House Arrest

For a year, we tried to sell our hundred-year-old home, which sits in the heart of Myers Park's bulldozer alley. We gave up, and I think our house is glad

I once read some advice about clothes that have a penchant for trouble. You know them — the dress that drops a strategic button into your lap as you lift a fork at a dinner party. The cream silk sleeve that trails through chocolate mousse at the buffet. The pant hem that grabs for a heel and rips itself open as you walk up a flight of stairs with your new employer. These clothes are out to harm you, and no amount of dry cleaning, mending, pampering, or premium real estate in the closet will distract them from their mission. Do not show mercy, the author advised. Dump them.
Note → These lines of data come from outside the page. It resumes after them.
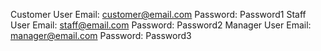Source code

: Customer User Email: customer@email.com
Password: Password1
Staff User Email: staff@email.com
Password: Password2
Manager User Email: manager@email.com
Password: Password3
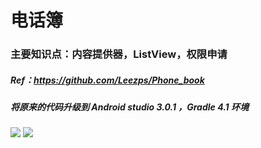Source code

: # 电话簿

### 主要知识点：内容提供器，ListView，权限申请

##### Ref：https://github.com/Leezps/Phone_book
##### 将原来的代码升级到 Android studio 3.0.1 ，Gradle 4.1 环境

![](https://github.com/HBU/AndroidLearning/blob/master/AddressBook/QQ%E6%88%AA%E5%9B%BE20180128111338.jpg)
![](https://github.com/HBU/AndroidLearning/blob/master/AddressBook/QQ%E6%88%AA%E5%9B%BE20180128111401.jpg)
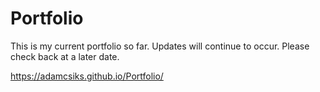# Portfolio

This is my current portfolio so far.  Updates will continue to occur.  Please check back at a later date.

https://adamcsiks.github.io/Portfolio/
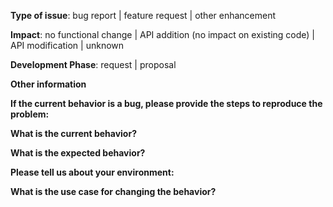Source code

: <!-- Note: for support questions, you are strongly advised to use [Stack Overflow](https://stackoverflow.com/questions/tagged/chisel). -->
<!--
This repository's issues are reserved for feature requests and bug reports.
Please select the item best describing the issue in each category and delete the other items.
-->
<!-- choose all that apply -->
**Type of issue**: bug report | feature request | other enhancement

<!-- choose one -->
**Impact**: no functional change | API addition (no impact on existing code) | API modification | unknown

<!-- choose one -->
**Development Phase**: request | proposal

**Other information**
 <!-- include detailed explanation, stacktraces, related issues, suggestions how to fix, links for us to have context, eg. Stack Overflow, gitter, etc -->

**If the current behavior is a bug, please provide the steps to reproduce the problem:**

**What is the current behavior?**

**What is the expected behavior?**

**Please tell us about your environment:**
<!--    (examples)
    - version: `3.0-SNAPSHOT`
    - OS: `Linux knight 4.4.0-92-generic #115-Ubuntu SMP Thu Aug 10 09:04:33 UTC 2017 x86_64 x86_64 x86_64 GNU/Linux`
-->
**What is the use case for changing the behavior?**
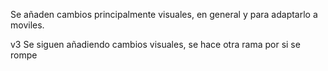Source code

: Se añaden cambios principalmente visuales, en general y para adaptarlo a moviles.

v3
Se siguen añadiendo cambios visuales, se hace otra rama por si se rompe
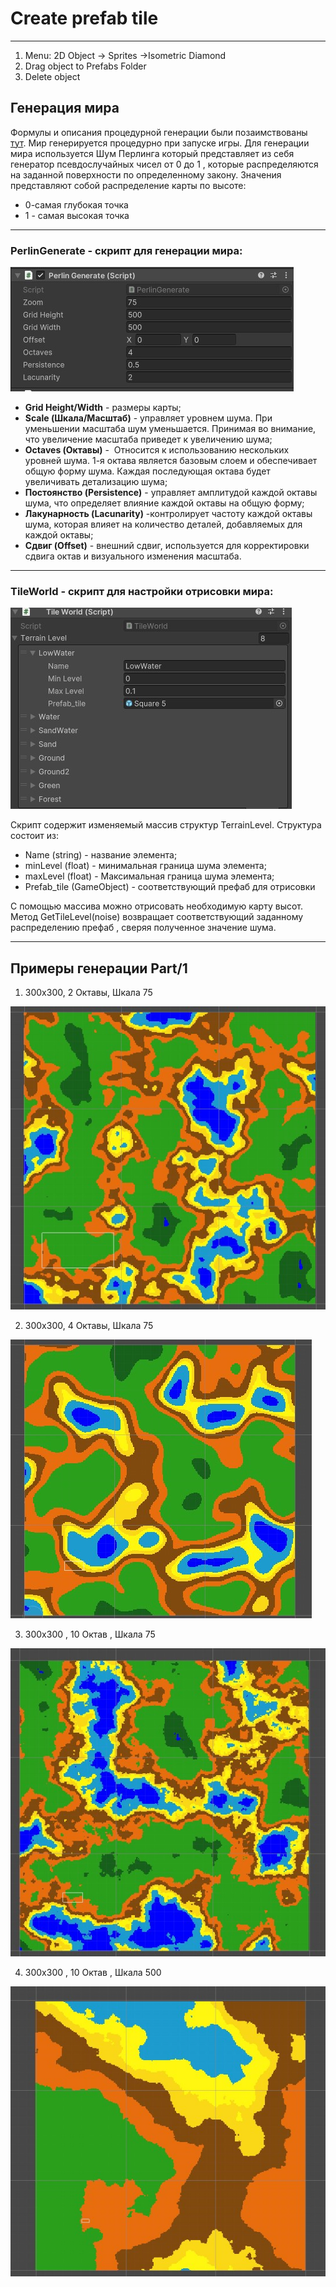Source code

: # Create prefab tile
---
1. Menu: 2D Object -> Sprites ->Isometric Diamond 
2. Drag object to Prefabs Folder
3. Delete object 

## Генерация мира 

Формулы и описания процедурной генерации были позаимствованы [тут](https://ru.kihontekina.dev/posts/perlin_noise_part_one/).
Мир генерируется процедурно при запуске игры. Для генерации мира используется Шум Перлинга который представляет из себя генератор псевдослучайных чисел от 0 до 1 , которые распределяются на заданной поверхности по определенному закону.
Значения представляют собой распределение карты по высоте:
- 0-самая глубокая точка  
- 1 - самая высокая точка

---
### PerlinGenerate - скрипт для генерации мира:

![Perlin](https://github.com/Jomart02/Factorio_game_develop/blob/master/ImageGit/PerlinGenerate.jpg)

- **Grid Height/Width** - размеры карты;
- **Scale (Шкала/Масштаб)** - управляет уровнем шума. При уменьшении масштаба шум уменьшается. Принимая во внимание, что увеличение масштаба приведет к увеличению шума;
- **Octaves (Октавы)** -  Относится к использованию нескольких уровней шума. 1-я октава является базовым слоем и обеспечивает общую форму шума. Каждая последующая октава будет увеличивать детализацию шума;
-  **Постоянство (Persistence)** - управляет амплитудой каждой октавы шума, что определяет влияние каждой октавы на общую форму;
- **Лакунарность (Lacunarity)** -контролирует частоту каждой октавы шума, которая влияет на количество деталей, добавляемых для каждой октавы;
- **Сдвиг (Offset)** - внешний сдвиг, используется для корректировки сдвига октав и визуального изменения масштаба.
---
### TileWorld - скрипт для настройки отрисовки мира:

![Tile](https://github.com/Jomart02/Factorio_game_develop/blob/master/ImageGit/TileWorld.jpg)

Скрипт содержит изменяемый массив структур TerrainLevel. 
Структура состоит из:
- Name (string) - название элемента;
- minLevel (float) - минимальная граница шума элемента;
- maxLevel (float)  - Максимальная граница шума элемента;
- Prefab_tile (GameObject) - соответствующий префаб для отрисовки 

С помощью массива можно отрисовать необходимую карту высот.
Метод GetTileLevel(noise) возвращает соответствующий заданному распределению префаб , сверяя полученное значение шума.

---
## Примеры генерации Part/1

1. 300x300, 2 Октавы, Шкала 75

![map2](https://github.com/Jomart02/Factorio_game_develop/blob/master/ImageGit/map1.jpg)

2. 300x300, 4 Октавы, Шкала 75

![map](https://github.com/Jomart02/Factorio_game_develop/blob/master/ImageGit/map2.jpg)

3. 300x300 , 10 Октав , Шкала 75

![map2](https://github.com/Jomart02/Factorio_game_develop/blob/master/ImageGit/map3.jpg)

4. 300x300 , 10 Октав , Шкала 500

![map2](https://github.com/Jomart02/Factorio_game_develop/blob/master/ImageGit/map4.jpg)
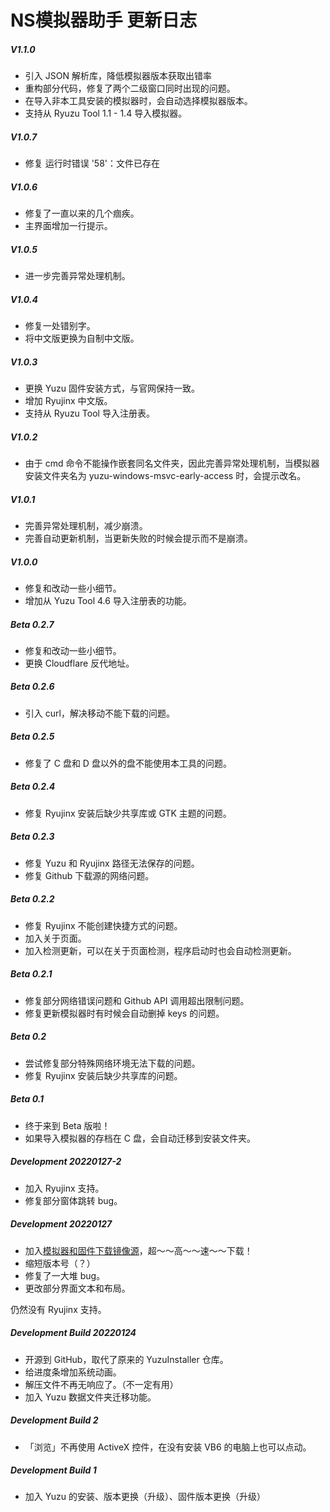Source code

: ﻿# NS模拟器助手 更新日志

##### V1.1.0

- 引入 JSON 解析库，降低模拟器版本获取出错率
- 重构部分代码，修复了两个二级窗口同时出现的问题。
- 在导入非本工具安装的模拟器时，会自动选择模拟器版本。
- 支持从 Ryuzu Tool 1.1 - 1.4 导入模拟器。

##### V1.0.7

- 修复 运行时错误 '58'：文件已存在

##### V1.0.6

- 修复了一直以来的几个痼疾。
- 主界面增加一行提示。

##### V1.0.5

- 进一步完善异常处理机制。

##### V1.0.4

- 修复一处错别字。
- 将中文版更换为自制中文版。

##### V1.0.3

- 更换 Yuzu 固件安装方式，与官网保持一致。
- 增加 Ryujinx 中文版。
- 支持从 Ryuzu Tool 导入注册表。

##### V1.0.2

- 由于 cmd 命令不能操作嵌套同名文件夹，因此完善异常处理机制，当模拟器安装文件夹名为 yuzu-windows-msvc-early-access 时，会提示改名。

##### V1.0.1

- 完善异常处理机制，减少崩溃。
- 完善自动更新机制，当更新失败的时候会提示而不是崩溃。

##### V1.0.0

- 修复和改动一些小细节。
- 增加从 Yuzu Tool 4.6 导入注册表的功能。

##### Beta 0.2.7

- 修复和改动一些小细节。
- 更换 Cloudflare 反代地址。

##### Beta 0.2.6

- 引入 curl，解决移动不能下载的问题。

##### Beta 0.2.5

- 修复了 C 盘和 D 盘以外的盘不能使用本工具的问题。

##### Beta 0.2.4

- 修复 Ryujinx 安装后缺少共享库或 GTK 主题的问题。

##### Beta 0.2.3

- 修复 Yuzu 和 Ryujinx 路径无法保存的问题。
- 修复 Github 下载源的网络问题。

##### Beta 0.2.2

- 修复 Ryujinx 不能创建快捷方式的问题。
- 加入关于页面。
- 加入检测更新，可以在关于页面检测，程序启动时也会自动检测更新。

##### Beta 0.2.1

- 修复部分网络错误问题和 Github API 调用超出限制问题。
- 修复更新模拟器时有时候会自动删掉 keys 的问题。

##### Beta 0.2

- 尝试修复部分特殊网络环境无法下载的问题。
- 修复 Ryujinx 安装后缺少共享库的问题。

##### Beta 0.1

- 终于来到 Beta 版啦！
- 如果导入模拟器的存档在 C 盘，会自动迁移到安装文件夹。

##### Development 20220127-2

- 加入 Ryujinx 支持。
- 修复部分窗体跳转 bug。

##### Development 20220127

- 加入[模拟器和固件下载镜像源](https://github.com/YidaozhanYa/NSEmuHelperAutoMirror)，超～～高～～速～～下载！
- 缩短版本号（？）
- 修复了一大堆 bug。
- 更改部分界面文本和布局。

仍然没有 Ryujinx 支持。

##### Development Build 20220124

- 开源到 GitHub，取代了原来的 YuzuInstaller 仓库。
- 给进度条增加系统动画。
- 解压文件不再无响应了。（不一定有用）
- 加入 Yuzu 数据文件夹迁移功能。

##### Development Build 2

- 「浏览」不再使用 ActiveX 控件，在没有安装 VB6 的电脑上也可以点动。

##### Development Build 1

- 加入 Yuzu 的安装、版本更换（升级）、固件版本更换（升级）
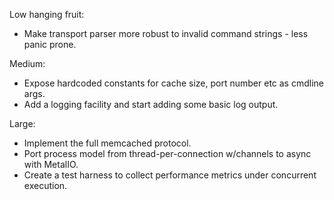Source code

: Low hanging fruit:

* Make transport parser more robust to invalid command strings - less panic prone.

Medium:

* Expose hardcoded constants for cache size, port number etc as cmdline args.
* Add a logging facility and start adding some basic log output.

Large:

* Implement the full memcached protocol.
* Port process model from thread-per-connection w/channels to async with MetalIO.
* Create a test harness to collect performance metrics under concurrent execution.
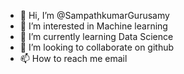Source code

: - 👋 Hi, I’m @SampathkumarGurusamy
- 👀 I’m interested in Machine learning
- 🌱 I’m currently learning Data Science
- 💞️ I’m looking to collaborate on github
- 📫 How to reach me email

<!---
SampathkumarGurusamy/SampathkumarGurusamy is a ✨ special ✨ repository because its `README.md` (this file) appears on your GitHub profile.
You can click the Preview link to take a look at your changes.
--->
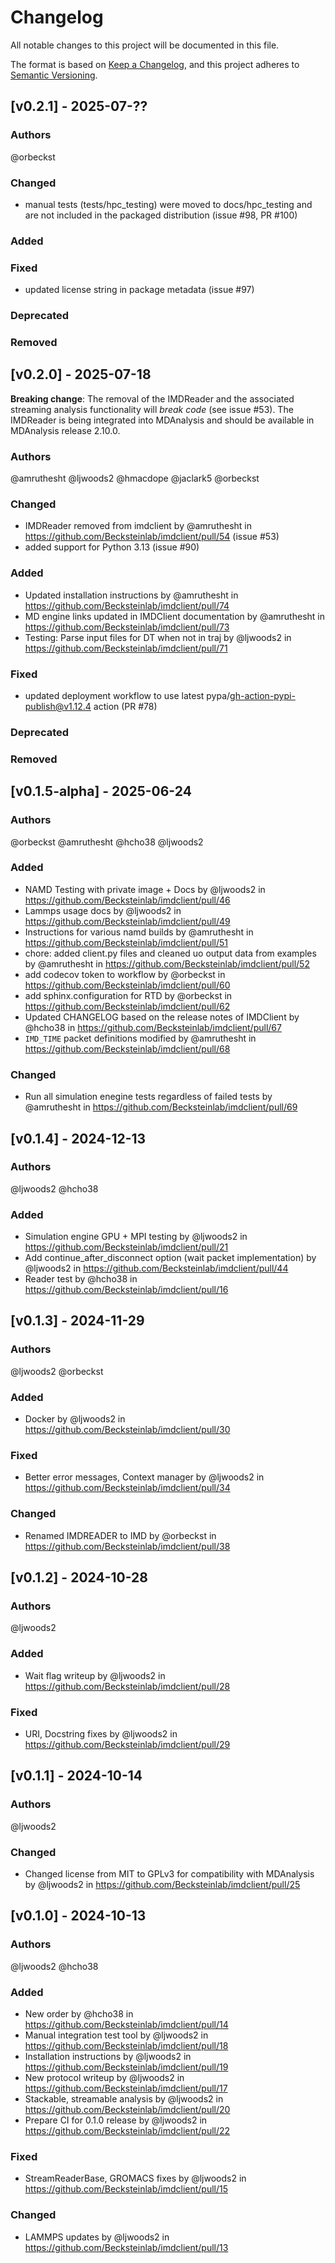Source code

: # Changelog
All notable changes to this project will be documented in this file.

The format is based on [Keep a Changelog](https://keepachangelog.com/en/1.0.0/),
and this project adheres to [Semantic Versioning](https://semver.org/spec/v2.0.0.html).

<!--
The rules for this file:
  * entries are sorted newest-first.
  * summarize sets of changes - don't reproduce every git log comment here.
  * don't ever delete anything.
  * keep the format consistent:
    * do not use tabs but use spaces for formatting
    * 79 char width
    * YYYY-MM-DD date format (following ISO 8601)
  * accompany each entry with github issue/PR number (Issue #xyz)
-->
## [v0.2.1] - 2025-07-??
### Authors
@orbeckst

### Changed
* manual tests (tests/hpc_testing) were moved to docs/hpc_testing and are
  not included in the packaged distribution (issue #98, PR #100)

### Added

### Fixed
* updated license string in package metadata (issue #97)

### Deprecated
<!-- Soon-to-be removed features -->

### Removed
<!-- Removed features -->


## [v0.2.0] - 2025-07-18

**Breaking change**: The removal of the IMDReader and the associated
streaming analysis functionality will *break code* (see issue
#53). The IMDReader is being integrated into MDAnalysis and should be
available in MDAnalysis release 2.10.0.

### Authors
<!-- GitHub usernames of contributors to this release -->
@amruthesht @ljwoods2 @hmacdope @jaclark5 @orbeckst

### Changed
<!-- Changes in existing functionality -->
* IMDReader removed from imdclient by @amruthesht in https://github.com/Becksteinlab/imdclient/pull/54 (issue #53)
* added support for Python 3.13 (issue #90)

### Added
<!-- New added features -->
* Updated installation instructions by @amruthesht in https://github.com/Becksteinlab/imdclient/pull/74
* MD engine links updated in IMDClient documentation by @amruthesht in https://github.com/Becksteinlab/imdclient/pull/73
* Testing: Parse input files for DT when not in traj by @ljwoods2 in https://github.com/Becksteinlab/imdclient/pull/71

### Fixed
<!-- Bug fixes -->
* updated deployment workflow to use latest pypa/gh-action-pypi-publish@v1.12.4 action (PR #78)


### Deprecated
<!-- Soon-to-be removed features -->

### Removed
<!-- Removed features -->



## [v0.1.5-alpha] - 2025-06-24

### Authors
<!-- GitHub usernames of contributors to this release -->
@orbeckst @amruthesht @hcho38 @ljwoods2

### Added
<!-- New added features -->
* NAMD Testing with private image + Docs by @ljwoods2 in https://github.com/Becksteinlab/imdclient/pull/46
* Lammps usage docs by @ljwoods2 in https://github.com/Becksteinlab/imdclient/pull/49
* Instructions for various namd builds by @amruthesht in https://github.com/Becksteinlab/imdclient/pull/51
* chore: added client.py files and cleaned uo output data from examples by @amruthesht in https://github.com/Becksteinlab/imdclient/pull/52
* add codecov token to workflow by @orbeckst in https://github.com/Becksteinlab/imdclient/pull/60
* add sphinx.configuration for RTD by @orbeckst in https://github.com/Becksteinlab/imdclient/pull/62
* Updated CHANGELOG based on the release notes of IMDClient by @hcho38 in https://github.com/Becksteinlab/imdclient/pull/67
* `IMD_TIME` packet definitions modified by @amruthesht in https://github.com/Becksteinlab/imdclient/pull/68

### Changed
<!-- Changes in existing functionality -->
* Run all simulation enegine tests regardless of failed tests by @amruthesht in https://github.com/Becksteinlab/imdclient/pull/69



## [v0.1.4] - 2024-12-13

### Authors
<!-- GitHub usernames of contributors to this release -->
@ljwoods2 @hcho38

### Added
<!-- New added features -->
* Simulation engine GPU + MPI testing by @ljwoods2 in https://github.com/Becksteinlab/imdclient/pull/21
* Add continue_after_disconnect option (wait packet implementation) by @ljwoods2 in https://github.com/Becksteinlab/imdclient/pull/44
* Reader test by @hcho38 in https://github.com/Becksteinlab/imdclient/pull/16


## [v0.1.3] - 2024-11-29

### Authors
<!-- GitHub usernames of contributors to this release -->
@ljwoods2 @orbeckst

### Added
<!-- New added features -->
* Docker by @ljwoods2 in https://github.com/Becksteinlab/imdclient/pull/30

### Fixed
<!-- Bug fixes -->
* Better error messages, Context manager by @ljwoods2 in https://github.com/Becksteinlab/imdclient/pull/34

### Changed
<!-- Changes in existing functionality -->
* Renamed IMDREADER to IMD by @orbeckst in https://github.com/Becksteinlab/imdclient/pull/38


## [v0.1.2] - 2024-10-28

### Authors
<!-- GitHub usernames of contributors to this release -->
@ljwoods2

### Added
<!-- New added features -->
* Wait flag writeup by @ljwoods2 in https://github.com/Becksteinlab/imdclient/pull/28

### Fixed
<!-- Bug fixes -->
* URI, Docstring fixes by @ljwoods2 in https://github.com/Becksteinlab/imdclient/pull/29


## [v0.1.1] - 2024-10-14

### Authors
<!-- GitHub usernames of contributors to this release -->
@ljwoods2

### Changed
<!-- Changes in existing functionality -->
* Changed license from MIT to GPLv3 for compatibility with MDAnalysis by @ljwoods2 in https://github.com/Becksteinlab/imdclient/pull/25


## [v0.1.0] - 2024-10-13

### Authors
<!-- GitHub usernames of contributors to this release -->
@ljwoods2 @hcho38

### Added
<!-- New added features -->
* New order by @hcho38 in https://github.com/Becksteinlab/imdclient/pull/14
* Manual integration test tool by @ljwoods2 in https://github.com/Becksteinlab/imdclient/pull/18
* Installation instructions by @ljwoods2 in https://github.com/Becksteinlab/imdclient/pull/19
* New protocol writeup by @ljwoods2 in https://github.com/Becksteinlab/imdclient/pull/17
* Stackable, streamable analysis by @ljwoods2 in https://github.com/Becksteinlab/imdclient/pull/20
* Prepare CI for 0.1.0 release by @ljwoods2 in https://github.com/Becksteinlab/imdclient/pull/22

### Fixed
<!-- Bug fixes -->
* StreamReaderBase, GROMACS fixes by @ljwoods2 in https://github.com/Becksteinlab/imdclient/pull/15

### Changed
<!-- Changes in existing functionality -->
* LAMMPS updates by @ljwoods2 in https://github.com/Becksteinlab/imdclient/pull/13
House ArrestIf clothes have personalities, do houses? I think ours is trying to hang onto us. It's not malicious, just desperate. For nearly a year it was on the market, but it refused to be sold. Friends said it was the economy, the realtor said it needed time, we said drop the price. But in the end, it didn't sell and we gave up, deciding to regroup. I think this old place heaved a deep sigh of relief. It was scared.

It should be. We live in bulldozer alley in Myers Park. When we first moved here eight years ago, I thought the construction on nearby Beverly Drive and Sherwood Avenue was temporary, and that the delays going to and from work would soon end. Wrong. Very, very wrong. I've lost track of how many houses have been torn down. There is more construction now than before, and the outcome is divided between the sublime and the ridiculous. There are some beautiful homes, like a lovely brick two-story going up right now on Sherwood. The house has breathing room, it is well placed on the lot, it looks right. Then there are other houses — I won't mention my neighbors' addresses — that seem poured into their lots like a woman wedged into embarrassingly tight pants. Bigger is better, even if the seams are close to tearing; the notion of exercising self-restraint out of respect for the neighbors is, well, a notion. Which is to say, something that requires thinking.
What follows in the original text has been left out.